[Start of section]

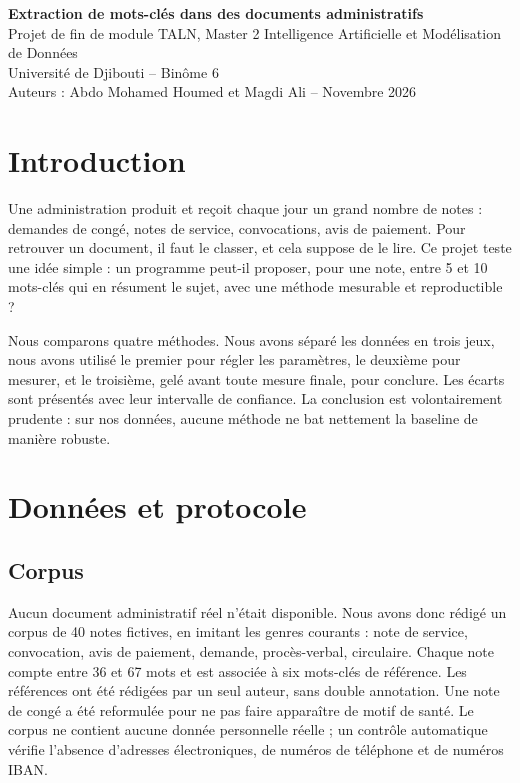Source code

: \documentclass[11pt,a4paper]{article}
\begin{document}
\begin{center}
\textbf{Extraction de mots-clés dans des documents administratifs}\\[2pt]
Projet de fin de module TALN, Master 2 Intelligence Artificielle et Modélisation de Données\\
Université de Djibouti \quad -- \quad Binôme 6\\
Auteurs : Abdo Mohamed Houmed et Magdi Ali \quad -- \quad Novembre 2026
\end{center}

\section{Introduction}

Une administration produit et reçoit chaque jour un grand nombre de notes : demandes de congé, notes de service, convocations, avis de paiement. Pour retrouver un document, il faut le classer, et cela suppose de le lire. Ce projet teste une idée simple : un programme peut-il proposer, pour une note, entre 5 et 10 mots-clés qui en résument le sujet, avec une méthode mesurable et reproductible ?

Nous comparons quatre méthodes. Nous avons séparé les données en trois jeux, nous avons utilisé le premier pour régler les paramètres, le deuxième pour mesurer, et le troisième, gelé avant toute mesure finale, pour conclure. Les écarts sont présentés avec leur intervalle de confiance. La conclusion est volontairement prudente : sur nos données, aucune méthode ne bat nettement la baseline de manière robuste.

\section{Données et protocole}

\subsection{Corpus}

Aucun document administratif réel n'était disponible. Nous avons donc rédigé un corpus de 40 notes fictives, en imitant les genres courants : note de service, convocation, avis de paiement, demande, procès-verbal, circulaire. Chaque note compte entre 36 et 67 mots et est associée à six mots-clés de référence. Les références ont été rédigées par un seul auteur, sans double annotation. Une note de congé a été reformulée pour ne pas faire apparaître de motif de santé. Le corpus ne contient aucune donnée personnelle réelle ; un contrôle automatique vérifie l'absence d'adresses électroniques, de numéros de téléphone et de numéros IBAN.
\end{document}
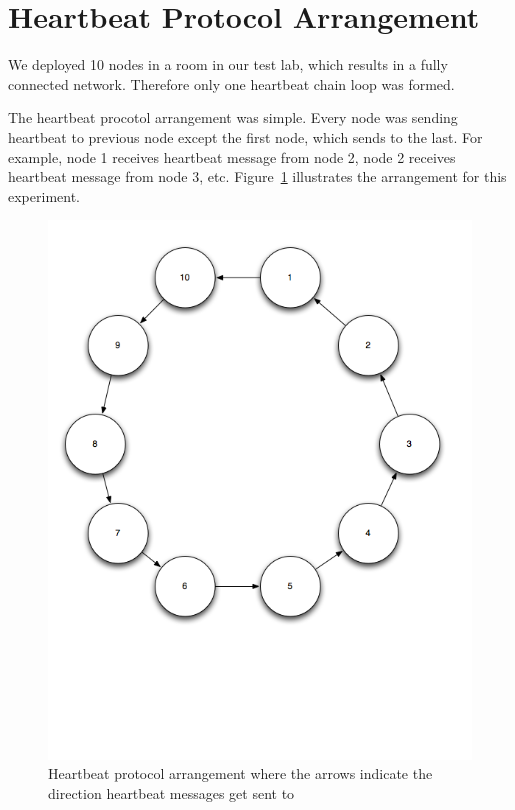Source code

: \section{Heartbeat Protocol Arrangement}

We deployed 10 nodes in a room in our test lab, which results in a fully
connected network. Therefore only one heartbeat chain loop was formed.

The heartbeat procotol arrangement was simple. Every node was sending heartbeat to
previous node except the first node, which sends to the last. For example, node
1 receives heartbeat message from node 2, node 2 receives heartbeat message from
node 3, etc. Figure~\ref{fig:heartbeat-protocol-arrangement} illustrates the
arrangement for this experiment.

\begin{figure}[h!]
\centering
    \includegraphics[width=\linewidth]{figures/heartbeat-protocol-arrangement}
\caption{Heartbeat protocol arrangement where the arrows indicate the direction
  heartbeat messages get sent to}
\label{fig:heartbeat-protocol-arrangement}
\end{figure}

[End of section]

WHAT YOU SHOULD DO | From the top of the listing above, repeat each line exactly until you reach the line containing "Une administration produit", and repeat that one too. Leave the pictures out.

WRITTEN RESPONSE |
Source code

: \documentclass[11pt,a4paper]{article}
\begin{document}
\begin{center}
\textbf{Extraction de mots-clés dans des documents administratifs}\\[2pt]
Projet de fin de module TALN, Master 2 Intelligence Artificielle et Modélisation de Données\\
Université de Djibouti \quad -- \quad Binôme 6\\
Auteurs : Abdo Mohamed Houmed et Magdi Ali \quad -- \quad Novembre 2026
\end{center}

\section{Introduction}

Une administration produit et reçoit chaque jour un grand nombre de notes : demandes de congé, notes de service, convocations, avis de paiement. Pour retrouver un document, il faut le classer, et cela suppose de le lire. Ce projet teste une idée simple : un programme peut-il proposer, pour une note, entre 5 et 10 mots-clés qui en résument le sujet, avec une méthode mesurable et reproductible ?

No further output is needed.